Some states then decide to curry favour with the voters by setting the price for a drug below the price that the maker wants to charge for it. To prevent the makers from responding in a normal free-market way - by not selling below their asking price - those states then top off their local regulation by getting together with other states and decreeing that the makers must sell to all of them, at whatever price any one of them chooses to set, or to none of them.
That is robbery of high and developed order.
As to this:
'Surely here if anywhere is a case where the EU should act "en bloc" and get the best possible price for the drugs from the manufacturers. The best price for the consumers/taxpayers, not for the pharmas!'
- what is 'the best possible price'? I take leave to presume that this means 'the lowest possible price'. But, as we have already seen in other price-fixing adventures in pharmaceuticals, the price that politicians and consumers want to pay is always far lower than that required to recover the costs of development and the required investment in new drugs. This is only to be expected, because politicains are only concerned with the next election, and not with the possible development of some new drug in 5 or 10 years time. And no politician ever lost a single vote because of a drug that was NOT developed because he/she regulated away the profits that would have paid for the development for the sake of short-term popularity with the voters.
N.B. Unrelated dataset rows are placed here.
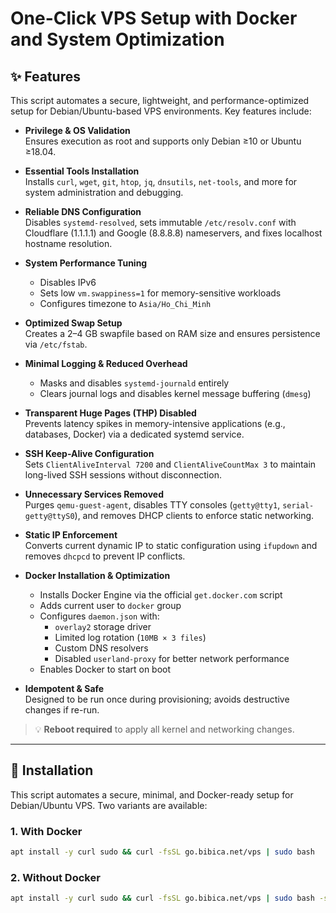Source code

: # One-Click VPS Setup with Docker and System Optimization

## ✨ Features

This script automates a secure, lightweight, and performance-optimized setup for Debian/Ubuntu-based VPS environments. Key features include:

- **Privilege & OS Validation**  
  Ensures execution as root and supports only Debian ≥10 or Ubuntu ≥18.04.

- **Essential Tools Installation**  
  Installs `curl`, `wget`, `git`, `htop`, `jq`, `dnsutils`, `net-tools`, and more for system administration and debugging.

- **Reliable DNS Configuration**  
  Disables `systemd-resolved`, sets immutable `/etc/resolv.conf` with Cloudflare (1.1.1.1) and Google (8.8.8.8) nameservers, and fixes localhost hostname resolution.

- **System Performance Tuning**  
  - Disables IPv6  
  - Sets low `vm.swappiness=1` for memory-sensitive workloads  
  - Configures timezone to `Asia/Ho_Chi_Minh`

- **Optimized Swap Setup**  
  Creates a 2–4 GB swapfile based on RAM size and ensures persistence via `/etc/fstab`.

- **Minimal Logging & Reduced Overhead**  
  - Masks and disables `systemd-journald` entirely  
  - Clears journal logs and disables kernel message buffering (`dmesg`)

- **Transparent Huge Pages (THP) Disabled**  
  Prevents latency spikes in memory-intensive applications (e.g., databases, Docker) via a dedicated systemd service.

- **SSH Keep-Alive Configuration**  
  Sets `ClientAliveInterval 7200` and `ClientAliveCountMax 3` to maintain long-lived SSH sessions without disconnection.

- **Unnecessary Services Removed**  
  Purges `qemu-guest-agent`, disables TTY consoles (`getty@tty1`, `serial-getty@ttyS0`), and removes DHCP clients to enforce static networking.

- **Static IP Enforcement**  
  Converts current dynamic IP to static configuration using `ifupdown` and removes `dhcpcd` to prevent IP conflicts.

- **Docker Installation & Optimization**  
  - Installs Docker Engine via the official `get.docker.com` script  
  - Adds current user to `docker` group  
  - Configures `daemon.json` with:
    - `overlay2` storage driver  
    - Limited log rotation (`10MB × 3 files`)  
    - Custom DNS resolvers  
    - Disabled `userland-proxy` for better network performance  
  - Enables Docker to start on boot

- **Idempotent & Safe**  
  Designed to be run once during provisioning; avoids destructive changes if re-run.

> 💡 **Reboot required** to apply all kernel and networking changes.

---

## 🚀 Installation

This script automates a secure, minimal, and Docker-ready setup for Debian/Ubuntu VPS. Two variants are available:

### 1. **With Docker**
```bash
apt install -y curl sudo && curl -fsSL go.bibica.net/vps | sudo bash
```

### 2. **Without Docker**
```bash
apt install -y curl sudo && curl -fsSL go.bibica.net/vps | sudo bash -s -- -no-docker
```
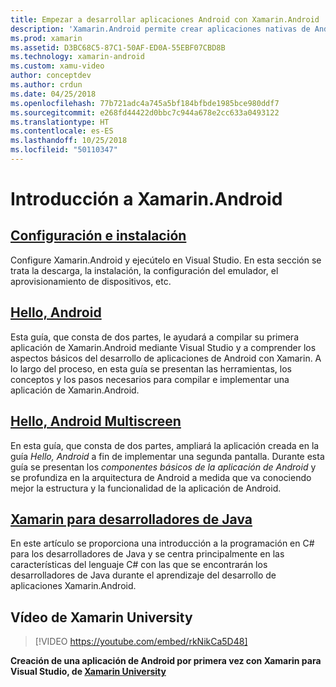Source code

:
 ```yaml
---
title: Empezar a desarrollar aplicaciones Android con Xamarin.Android
description: 'Xamarin.Android permite crear aplicaciones nativas de Android con los mismos controles de interfaz de usuario disponibles en Java, pero con la flexibilidad y la elegancia de un lenguaje moderno (C#), la eficacia de la biblioteca de clases base (BCL) de .NET y un IDE de primera clase a su alcance: Visual Studio. En esta serie se presentan los conceptos básicos del desarrollo de Xamarin.Android. Va desde la instalación hasta la compilación de su primera aplicación.'
ms.prod: xamarin
ms.assetid: D3BC68C5-87C1-50AF-ED0A-55EBF07CBD8B
ms.technology: xamarin-android
ms.custom: xamu-video
author: conceptdev
ms.author: crdun
ms.date: 04/25/2018
ms.openlocfilehash: 77b721adc4a745a5bf184bfbde1985bce980ddf7
ms.sourcegitcommit: e268fd44422d0bbc7c944a678e2cc633a0493122
ms.translationtype: HT
ms.contentlocale: es-ES
ms.lasthandoff: 10/25/2018
ms.locfileid: "50110347"
---
```

# <a name="get-started-with-xamarinandroid"></a>Introducción a Xamarin.Android

## <a name="setup-and-installationandroidget-startedinstallationindexmd"></a>[Configuración e instalación](~/android/get-started/installation/index.md)

Configure Xamarin.Android y ejecútelo en Visual Studio. En esta sección se trata la descarga, la instalación, la configuración del emulador, el aprovisionamiento de dispositivos, etc.

## <a name="hello-androidandroidget-startedhello-androidindexmd"></a>[Hello, Android](~/android/get-started/hello-android/index.md)

Esta guía, que consta de dos partes, le ayudará a compilar su primera aplicación de Xamarin.Android mediante Visual Studio y a comprender los aspectos básicos del desarrollo de aplicaciones de Android con Xamarin.
A lo largo del proceso, en esta guía se presentan las herramientas, los conceptos y los pasos necesarios para compilar e implementar una aplicación de Xamarin.Android.

## <a name="hello-android-multiscreenandroidget-startedhello-android-multiscreenindexmd"></a>[Hello, Android Multiscreen](~/android/get-started/hello-android-multiscreen/index.md)

En esta guía, que consta de dos partes, ampliará la aplicación creada en la guía _Hello, Android_ a fin de implementar una segunda pantalla. Durante esta guía se presentan los *componentes básicos de la aplicación de Android* y se profundiza en la arquitectura de Android a medida que va conociendo mejor la estructura y la funcionalidad de la aplicación de Android.

## <a name="xamarin-for-java-developersandroidget-startedjava-developersmd"></a>[Xamarin para desarrolladores de Java](~/android/get-started/java-developers.md)

En este artículo se proporciona una introducción a la programación en C# para los desarrolladores de Java y se centra principalmente en las características del lenguaje C# con las que se encontrarán los desarrolladores de Java durante el aprendizaje del desarrollo de aplicaciones Xamarin.Android.

## <a name="xamarin-university-video"></a>Vídeo de Xamarin University

> [!VIDEO https://youtube.com/embed/rkNikCa5D48]

**Creación de una aplicación de Android por primera vez con Xamarin para Visual Studio, de [Xamarin University](https://university.xamarin.com)**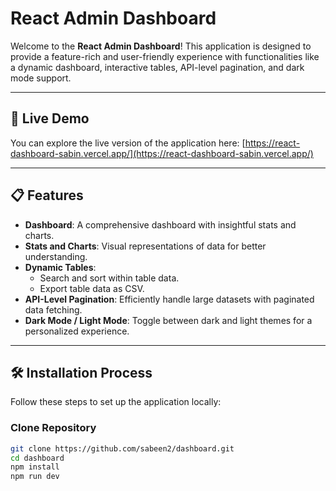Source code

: # React Admin Dashboard

Welcome to the **React Admin Dashboard**! This application is designed to provide a feature-rich and user-friendly experience with functionalities like a dynamic dashboard, interactive tables, API-level pagination, and dark mode support.

---

## 🚀 Live Demo

You can explore the live version of the application here: [https://react-dashboard-sabin.vercel.app/](https://react-dashboard-sabin.vercel.app/)

---

## 📋 Features

- **Dashboard**: A comprehensive dashboard with insightful stats and charts.
- **Stats and Charts**: Visual representations of data for better understanding.
- **Dynamic Tables**:
  - Search and sort within table data.
  - Export table data as CSV.
- **API-Level Pagination**: Efficiently handle large datasets with paginated data fetching.
- **Dark Mode / Light Mode**: Toggle between dark and light themes for a personalized experience.

---

## 🛠️ Installation Process

Follow these steps to set up the application locally:

### Clone Repository

```bash
git clone https://github.com/sabeen2/dashboard.git
cd dashboard
npm install
npm run dev
```
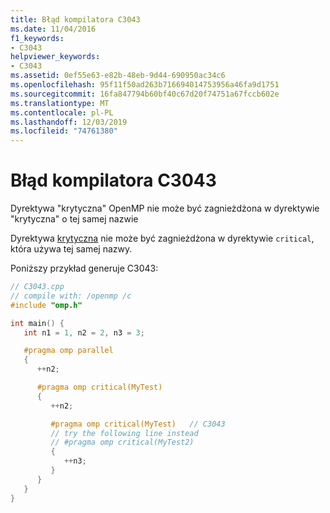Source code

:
 ```yaml
---
title: Błąd kompilatora C3043
ms.date: 11/04/2016
f1_keywords:
- C3043
helpviewer_keywords:
- C3043
ms.assetid: 0ef55e63-e82b-48eb-9d44-690950ac34c6
ms.openlocfilehash: 95f11f50ad263b716694014753956a46fa9d1751
ms.sourcegitcommit: 16fa847794b60bf40c67d20f74751a67fccb602e
ms.translationtype: MT
ms.contentlocale: pl-PL
ms.lasthandoff: 12/03/2019
ms.locfileid: "74761380"
---
```

# <a name="compiler-error-c3043"></a>Błąd kompilatora C3043

Dyrektywa "krytyczna" OpenMP nie może być zagnieżdżona w dyrektywie "krytyczna" o tej samej nazwie

Dyrektywa [krytyczna](../../parallel/openmp/reference/critical.md) nie może być zagnieżdżona w dyrektywie `critical`, która używa tej samej nazwy.

Poniższy przykład generuje C3043:

```cpp
// C3043.cpp
// compile with: /openmp /c
#include "omp.h"

int main() {
   int n1 = 1, n2 = 2, n3 = 3;

   #pragma omp parallel
   {
      ++n2;

      #pragma omp critical(MyTest)
      {
         ++n2;

         #pragma omp critical(MyTest)   // C3043
         // try the following line instead
         // #pragma omp critical(MyTest2)
         {
            ++n3;
         }
      }
   }
}
```
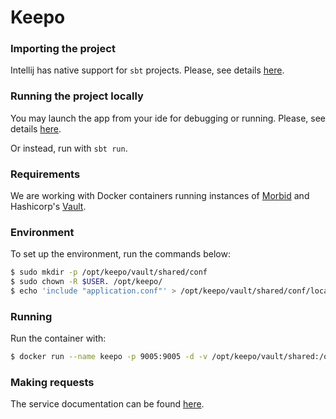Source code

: # Keepo

### Importing the project

Intellij has native support for `sbt` projects. Please, see details [here](https://blog.jetbrains.com/scala/2013/11/18/built-in-sbt-support-in-intellij-idea-13/).

### Running the project locally

You may launch the app from your ide for debugging or running. Please, see details [here](https://www.playframework.com/documentation/2.5.x/IDE).

Or instead, run with `sbt run`.

### Requirements

We are working with Docker containers running instances of [Morbid](https://github.com/leandrocruz/morbid) and Hashicorp's [Vault](https://hub.docker.com/_/vault).

### Environment

To set up the environment, run the commands below:
```bash
$ sudo mkdir -p /opt/keepo/vault/shared/conf
$ sudo chown -R $USER. /opt/keepo/
$ echo 'include "application.conf"' > /opt/keepo/vault/shared/conf/local.conf
```

### Running

Run the container with:
```bash
$ docker run --name keepo -p 9005:9005 -d -v /opt/keepo/vault/shared:/opt/keepo/service/shared oystrcombr/keepo:latest
```

### Making requests
The service documentation can be found [here](https://documenter.getpostman.com/view/1591099/Szf3Z9sX?version=latest).
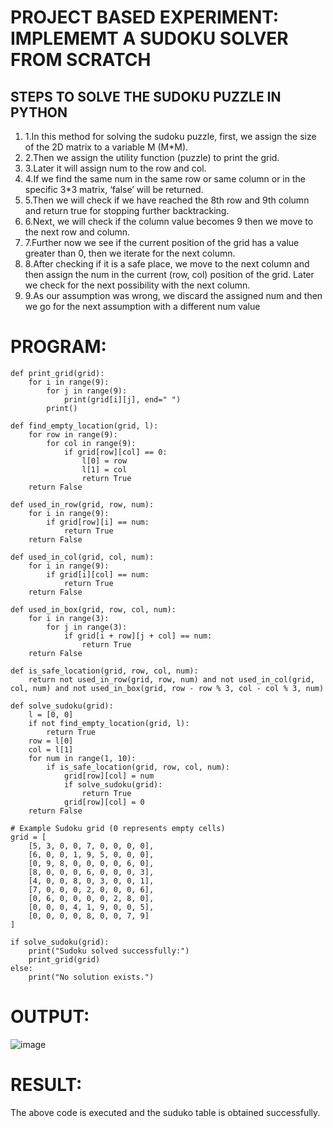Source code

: # PROJECT BASED EXPERIMENT: IMPLEMEMT A SUDOKU SOLVER FROM SCRATCH
## STEPS TO SOLVE THE SUDOKU PUZZLE IN PYTHON
<ol>
  <li>1.In this method for solving the sudoku puzzle, first, we assign the size of the 2D matrix to a variable M (M*M).</li>
 <li>2.Then we assign the utility function (puzzle) to print the grid.</li>
<li>3.Later it will assign num to the row and col.</li>
<li>4.If we find the same num in the same row or same column or in the specific 3*3 matrix, ‘false’ will be returned.</li>
<li>5.Then we will check if we have reached the 8th row and 9th column and return true for stopping further backtracking.</li>
<li>6.Next, we will check if the column value becomes 9 then we move to the next row and column.</li>
<li>7.Further now we see if the current position of the grid has a value greater than 0, then we iterate for the next column.</li>
<li>8.After checking if it is a safe place, we move to the next column and then assign the num in the current (row, col) position of the grid. Later we check for the next possibility with the next column.</li>
<li>9.As our assumption was wrong, we discard the assigned num and then we go for the next assumption with a different num value</li>
</ol>

# PROGRAM:
```
def print_grid(grid):
    for i in range(9):
        for j in range(9):
            print(grid[i][j], end=" ")
        print()

def find_empty_location(grid, l):
    for row in range(9):
        for col in range(9):
            if grid[row][col] == 0:
                l[0] = row
                l[1] = col
                return True
    return False

def used_in_row(grid, row, num):
    for i in range(9):
        if grid[row][i] == num:
            return True
    return False

def used_in_col(grid, col, num):
    for i in range(9):
        if grid[i][col] == num:
            return True
    return False

def used_in_box(grid, row, col, num):
    for i in range(3):
        for j in range(3):
            if grid[i + row][j + col] == num:
                return True
    return False

def is_safe_location(grid, row, col, num):
    return not used_in_row(grid, row, num) and not used_in_col(grid, col, num) and not used_in_box(grid, row - row % 3, col - col % 3, num)

def solve_sudoku(grid):
    l = [0, 0]
    if not find_empty_location(grid, l):
        return True
    row = l[0]
    col = l[1]
    for num in range(1, 10):
        if is_safe_location(grid, row, col, num):
            grid[row][col] = num
            if solve_sudoku(grid):
                return True
            grid[row][col] = 0
    return False

# Example Sudoku grid (0 represents empty cells)
grid = [
    [5, 3, 0, 0, 7, 0, 0, 0, 0],
    [6, 0, 0, 1, 9, 5, 0, 0, 0],
    [0, 9, 8, 0, 0, 0, 0, 6, 0],
    [8, 0, 0, 0, 6, 0, 0, 0, 3],
    [4, 0, 0, 8, 0, 3, 0, 0, 1],
    [7, 0, 0, 0, 2, 0, 0, 0, 6],
    [0, 6, 0, 0, 0, 0, 2, 8, 0],
    [0, 0, 0, 4, 1, 9, 0, 0, 5],
    [0, 0, 0, 0, 8, 0, 0, 7, 9]
]

if solve_sudoku(grid):
    print("Sudoku solved successfully:")
    print_grid(grid)
else:
    print("No solution exists.")
```


# OUTPUT:
![image](https://github.com/Daniel-christal/19AI405ProjExp/assets/145742847/cb4f6eff-b696-424e-be15-7c8d318a81dc)

# RESULT:
The above code is executed and the suduko table is obtained successfully.





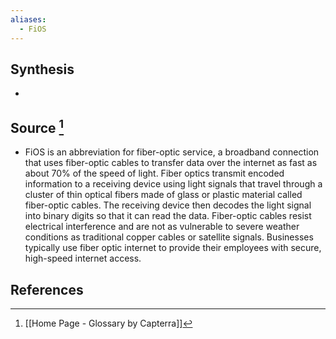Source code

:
 ```yaml
---
aliases:
  - FiOS
---
```

## Synthesis
- 
## Source [^1]
- FiOS is an abbreviation for fiber-optic service, a broadband connection that uses fiber-optic cables to transfer data over the internet as fast as about 70% of the speed of light. Fiber optics transmit encoded information to a receiving device using light signals that travel through a cluster of thin optical fibers made of glass or plastic material called fiber-optic cables. The receiving device then decodes the light signal into binary digits so that it can read the data. Fiber-optic cables resist electrical interference and are not as vulnerable to severe weather conditions as traditional copper cables or satellite signals. Businesses typically use fiber optic internet to provide their employees with secure, high-speed internet access.
## References

[^1]: [[Home Page - Glossary by Capterra]]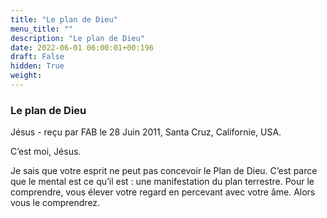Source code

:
 ```yaml
---
title: "Le plan de Dieu"
menu_title: ""
description: "Le plan de Dieu"
date: 2022-06-01 06:00:01+00:196
draft: False
hidden: True
weight:
---
```

### Le plan de Dieu

Jésus - reçu par FAB le 28 Juin 2011, Santa Cruz, Californie, USA.

C’est moi, Jésus.

Je sais que votre esprit ne peut pas concevoir le Plan de Dieu. C’est parce que le mental est ce qu’il est : une manifestation du plan terrestre. Pour le comprendre, vous élever votre regard en percevant avec votre âme. Alors vous le comprendrez.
Drug price regulation of this sort is a classic example of killing the goose that lays the golden eggs. The EU would do far better to regulate drug prices to make them the same everywhere, and prevent this sort of price gerrymandering whose only purpose is to temporarily reduce retail prices regardless of long-term effects.
llater,
llamas
MYTH
Parallel trade products are sub standard or counterfeit. Untrue they are the same product.
MYTH
People are dying as a result of price controls. Rubbish. People die when they can't afford medicines.
MYTH
The pharma companies are under pressure and will not be able to develop new products. Pharma companies have the highest profitability of any major industry. Product development is vibrant because of the lure of high profits.
FACT
Pharma companies charge the highest prices they can get away with to maximise their profits.
FACT
Pharma companies are notorious for sponsoring research to argue their case in their lobbying to protect the Pharma cartel.
Surely forcing companies to sell at a low price is in the same category of economic warfare as a tariff. The EU should surely prohibit this.
I am looking for the originator of the statement "It is always cheaper to allow a patient to die than to seek out his illness and treat it." It was said by a National Health Service official. I have lost the reference. Thank you.